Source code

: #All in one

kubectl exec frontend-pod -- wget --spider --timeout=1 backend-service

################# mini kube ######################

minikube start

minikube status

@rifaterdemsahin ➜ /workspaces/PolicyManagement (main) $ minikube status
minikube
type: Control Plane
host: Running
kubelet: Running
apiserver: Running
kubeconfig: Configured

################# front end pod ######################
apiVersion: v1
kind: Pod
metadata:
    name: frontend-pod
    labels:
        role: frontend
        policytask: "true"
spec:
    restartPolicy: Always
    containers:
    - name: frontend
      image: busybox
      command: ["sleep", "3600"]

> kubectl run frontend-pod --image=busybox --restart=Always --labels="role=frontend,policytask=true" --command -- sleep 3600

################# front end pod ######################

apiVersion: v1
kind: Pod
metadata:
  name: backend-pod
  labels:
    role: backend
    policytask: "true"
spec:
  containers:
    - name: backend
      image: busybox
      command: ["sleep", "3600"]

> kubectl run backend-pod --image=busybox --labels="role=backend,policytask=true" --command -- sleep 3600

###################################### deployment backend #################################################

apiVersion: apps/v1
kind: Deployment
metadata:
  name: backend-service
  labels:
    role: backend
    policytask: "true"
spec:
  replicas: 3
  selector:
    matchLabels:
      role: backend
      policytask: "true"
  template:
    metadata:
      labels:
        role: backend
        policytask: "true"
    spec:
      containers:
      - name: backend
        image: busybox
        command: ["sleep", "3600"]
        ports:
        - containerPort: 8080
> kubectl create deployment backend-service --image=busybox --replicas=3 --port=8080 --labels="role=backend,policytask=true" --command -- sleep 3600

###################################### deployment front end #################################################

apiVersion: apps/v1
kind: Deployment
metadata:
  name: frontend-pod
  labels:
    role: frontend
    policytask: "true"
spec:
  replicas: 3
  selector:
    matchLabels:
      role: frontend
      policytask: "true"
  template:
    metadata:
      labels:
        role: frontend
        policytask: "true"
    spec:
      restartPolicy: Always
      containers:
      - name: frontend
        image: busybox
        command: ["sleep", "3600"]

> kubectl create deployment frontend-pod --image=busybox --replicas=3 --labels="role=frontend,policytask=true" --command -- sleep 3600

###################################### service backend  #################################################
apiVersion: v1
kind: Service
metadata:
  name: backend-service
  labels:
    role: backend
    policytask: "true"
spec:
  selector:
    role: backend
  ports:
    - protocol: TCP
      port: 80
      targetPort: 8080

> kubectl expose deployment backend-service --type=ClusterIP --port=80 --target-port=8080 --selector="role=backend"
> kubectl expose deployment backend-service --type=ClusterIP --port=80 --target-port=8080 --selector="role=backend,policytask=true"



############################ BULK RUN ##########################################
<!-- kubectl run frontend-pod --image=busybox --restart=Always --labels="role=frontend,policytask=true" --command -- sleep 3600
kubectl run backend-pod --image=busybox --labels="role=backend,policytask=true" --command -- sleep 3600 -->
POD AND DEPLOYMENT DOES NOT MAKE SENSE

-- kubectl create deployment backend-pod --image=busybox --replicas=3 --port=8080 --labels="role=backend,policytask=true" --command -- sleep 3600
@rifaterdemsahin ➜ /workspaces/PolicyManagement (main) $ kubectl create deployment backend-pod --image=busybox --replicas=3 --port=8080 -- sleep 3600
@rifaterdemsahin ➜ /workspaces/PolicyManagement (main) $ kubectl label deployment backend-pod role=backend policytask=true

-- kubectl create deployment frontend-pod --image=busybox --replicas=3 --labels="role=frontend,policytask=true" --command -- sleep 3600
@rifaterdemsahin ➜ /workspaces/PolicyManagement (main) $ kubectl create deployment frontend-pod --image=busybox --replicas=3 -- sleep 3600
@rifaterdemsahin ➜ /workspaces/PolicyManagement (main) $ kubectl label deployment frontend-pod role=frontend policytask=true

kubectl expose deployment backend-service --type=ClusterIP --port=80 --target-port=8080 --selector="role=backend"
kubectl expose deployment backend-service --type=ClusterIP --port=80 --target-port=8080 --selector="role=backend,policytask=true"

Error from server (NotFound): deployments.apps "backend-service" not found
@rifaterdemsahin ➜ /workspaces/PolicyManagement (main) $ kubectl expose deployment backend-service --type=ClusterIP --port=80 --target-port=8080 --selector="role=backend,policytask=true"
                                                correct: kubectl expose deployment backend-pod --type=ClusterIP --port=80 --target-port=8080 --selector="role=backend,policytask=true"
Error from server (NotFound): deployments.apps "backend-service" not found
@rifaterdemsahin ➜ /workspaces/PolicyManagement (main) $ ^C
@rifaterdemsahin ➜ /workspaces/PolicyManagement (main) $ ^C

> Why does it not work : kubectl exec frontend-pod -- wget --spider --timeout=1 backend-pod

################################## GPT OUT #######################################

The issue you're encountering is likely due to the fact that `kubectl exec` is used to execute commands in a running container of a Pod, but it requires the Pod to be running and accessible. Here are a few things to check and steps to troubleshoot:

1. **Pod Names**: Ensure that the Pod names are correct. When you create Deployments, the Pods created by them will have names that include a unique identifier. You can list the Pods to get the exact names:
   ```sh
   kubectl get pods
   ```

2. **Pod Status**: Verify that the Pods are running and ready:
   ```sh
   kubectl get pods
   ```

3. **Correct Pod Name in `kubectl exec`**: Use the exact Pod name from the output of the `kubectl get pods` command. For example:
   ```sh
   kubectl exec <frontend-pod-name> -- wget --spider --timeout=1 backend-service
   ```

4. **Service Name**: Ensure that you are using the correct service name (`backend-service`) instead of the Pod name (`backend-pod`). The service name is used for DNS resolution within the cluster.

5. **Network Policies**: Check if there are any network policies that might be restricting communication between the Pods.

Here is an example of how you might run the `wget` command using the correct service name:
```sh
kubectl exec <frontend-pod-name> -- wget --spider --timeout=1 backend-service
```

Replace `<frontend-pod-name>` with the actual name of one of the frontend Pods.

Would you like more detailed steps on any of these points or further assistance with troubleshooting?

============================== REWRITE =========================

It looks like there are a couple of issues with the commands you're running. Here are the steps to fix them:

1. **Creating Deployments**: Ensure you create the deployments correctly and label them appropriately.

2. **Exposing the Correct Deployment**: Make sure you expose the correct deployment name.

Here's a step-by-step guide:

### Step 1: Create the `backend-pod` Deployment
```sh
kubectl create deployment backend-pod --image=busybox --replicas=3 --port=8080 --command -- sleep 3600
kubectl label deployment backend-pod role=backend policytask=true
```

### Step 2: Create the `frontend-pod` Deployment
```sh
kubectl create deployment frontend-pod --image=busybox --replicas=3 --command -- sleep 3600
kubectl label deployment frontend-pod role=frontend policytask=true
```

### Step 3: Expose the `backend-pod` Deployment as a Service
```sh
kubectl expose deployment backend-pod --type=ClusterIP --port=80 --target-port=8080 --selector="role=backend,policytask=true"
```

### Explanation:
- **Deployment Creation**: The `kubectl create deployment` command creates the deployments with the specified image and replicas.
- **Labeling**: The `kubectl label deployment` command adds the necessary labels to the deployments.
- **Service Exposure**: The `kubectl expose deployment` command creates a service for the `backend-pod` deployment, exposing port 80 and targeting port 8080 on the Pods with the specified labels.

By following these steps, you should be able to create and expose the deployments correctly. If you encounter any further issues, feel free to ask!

* * * * *

• ACTIVITY:
When a line among the entries above contains "spider", copy it.

• SOLUTION TO THE PROBLEM:
kubectl exec frontend-pod -- wget --spider --timeout=1 backend-service
> Why does it not work : kubectl exec frontend-pod -- wget --spider --timeout=1 backend-pod
   kubectl exec <frontend-pod-name> -- wget --spider --timeout=1 backend-service
kubectl exec <frontend-pod-name> -- wget --spider --timeout=1 backend-service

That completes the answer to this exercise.